I'm a little bit confused over how to apply the Mean Value Theorem to this particular problem.

Suppose f is a function such that f'(x)=1/x for all x>0. Prove that if f(1)=0, then f(xy)=f(x)+f(y) for all x,y >0.

Thanks in advance. - Sep 18th 2008, 08:17 AMThePerfectHacker
For $\displaystyle y>0$ define $\displaystyle F_y(x) = f(xy)-f(x)-f(y)$ for $\displaystyle x>0$.
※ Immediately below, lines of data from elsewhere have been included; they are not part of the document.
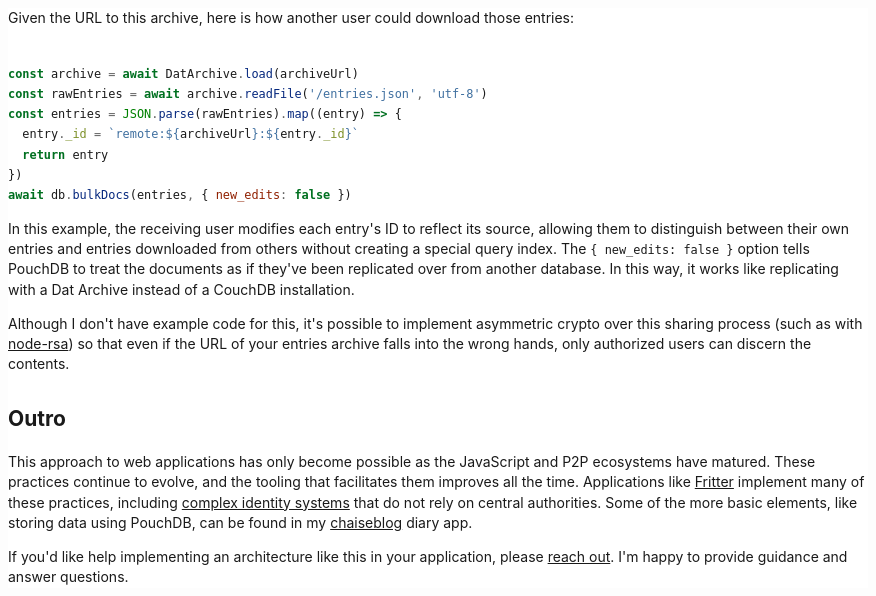 Given the URL to this archive, here is how another user could download those entries:

```javascript

const archive = await DatArchive.load(archiveUrl)
const rawEntries = await archive.readFile('/entries.json', 'utf-8')
const entries = JSON.parse(rawEntries).map((entry) => {
  entry._id = `remote:${archiveUrl}:${entry._id}`
  return entry
})
await db.bulkDocs(entries, { new_edits: false })
```

In this example, the receiving user modifies each entry's ID to reflect its source, allowing them to distinguish between their own entries and entries downloaded from others without creating a special query index. The `{ new_edits: false }` option tells PouchDB to treat the documents as if they've been replicated over from another database. In this way, it works like replicating with a Dat Archive instead of a CouchDB installation.

Although I don't have example code for this, it's possible to implement asymmetric crypto over this sharing process (such as with [node-rsa](https://github.com/rzcoder/node-rsa)) so that even if the URL of your entries archive falls into the wrong hands, only authorized users can discern the contents.

## Outro

This approach to web applications has only become possible as the JavaScript and P2P ecosystems have matured. These practices continue to evolve, and the tooling that facilitates them improves all the time. Applications like [Fritter](https://github.com/beakerbrowser/fritter#fritter) implement many of these practices, including [complex identity systems](https://github.com/beakerbrowser/dat-identities-spec) that do not rely on central authorities. Some of the more basic elements, like storing data using PouchDB, can be found in my [chaiseblog](https://github.com/garbados/chaiseblog) diary app.

If you'd like help implementing an architecture like this in your application, please [reach out](https://toot.cat/@garbados). I'm happy to provide guidance and answer questions.
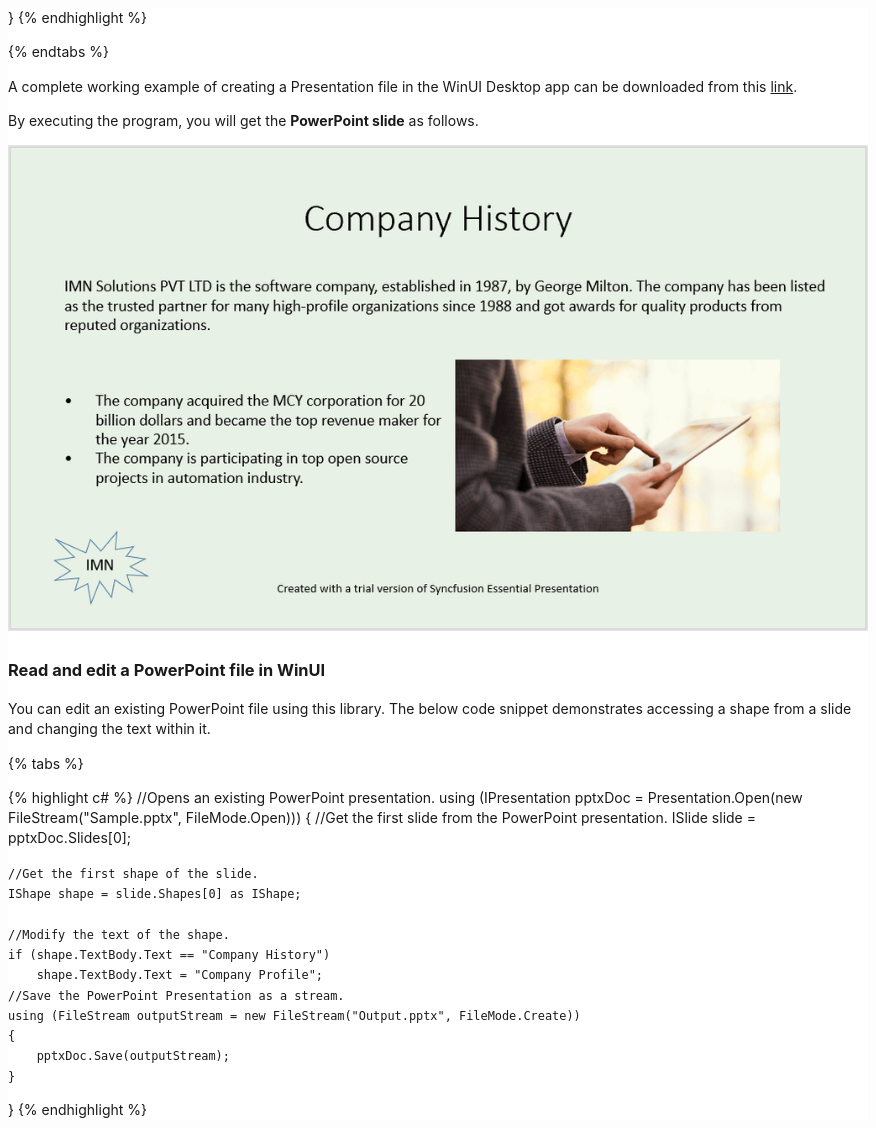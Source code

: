 }
{% endhighlight %}

{% endtabs %}

A complete working example of creating a Presentation file in the WinUI Desktop app can be downloaded from this [link](https://www.syncfusion.com/downloads/support/directtrac/general/ze/CreatePowerPoint1714506431).

By executing the program, you will get the **PowerPoint slide** as follows.

![WinUI Desktop Output](Workingwith_WinUI/GettingStartedSample.png)

### Read and edit a PowerPoint file in WinUI

You can edit an existing PowerPoint file using this library. The below code snippet demonstrates accessing a shape from a slide and changing the text within it.

{% tabs %}

{% highlight c# %}
//Opens an existing PowerPoint presentation.
using (IPresentation pptxDoc = Presentation.Open(new FileStream("Sample.pptx", FileMode.Open)))
{
	//Get the first slide from the PowerPoint presentation.
	ISlide slide = pptxDoc.Slides[0];

	//Get the first shape of the slide.
	IShape shape = slide.Shapes[0] as IShape;

	//Modify the text of the shape.
	if (shape.TextBody.Text == "Company History")
		shape.TextBody.Text = "Company Profile";
	//Save the PowerPoint Presentation as a stream.
	using (FileStream outputStream = new FileStream("Output.pptx", FileMode.Create))
	{
		pptxDoc.Save(outputStream);
	}
}
{% endhighlight %}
Now $\displaystyle F_y$ is differenciable on this integral and $\displaystyle F'_y(x) = \frac{y}{yx} - \frac{1}{x} = 0$.

Thus, $\displaystyle F'_y$ is konstant on $\displaystyle (0,\infty)$ so $\displaystyle F_y(x) = k$ for some $\displaystyle k\in \mathbb{R}$.

But $\displaystyle F_y(1) = 0$ and so $\displaystyle F_y(x) = 0$.

Thus, $\displaystyle f(xy) = f(x)+f(y)$. - Sep 18th 2008, 09:00 AMHweengee
"http://www.mathhelpforum.com/math-he...09c4391d-1.gif is konstant on http://www.mathhelpforum.com/math-he...cc47912d-1.gif so http://www.mathhelpforum.com/math-he...a6f6f078-1.gif for some http://www.mathhelpforum.com/math-he...b010bac8-1.gif. "

Do you mean F'_y(x) = 0 --> F_y(x) = k for some k in R? Sorry but I'm still a little confused. - Sep 18th 2008, 09:10 AMThePerfectHacker
- Sep 19th 2008, 04:16 AMHweengee
yes i get it now. thank you very much.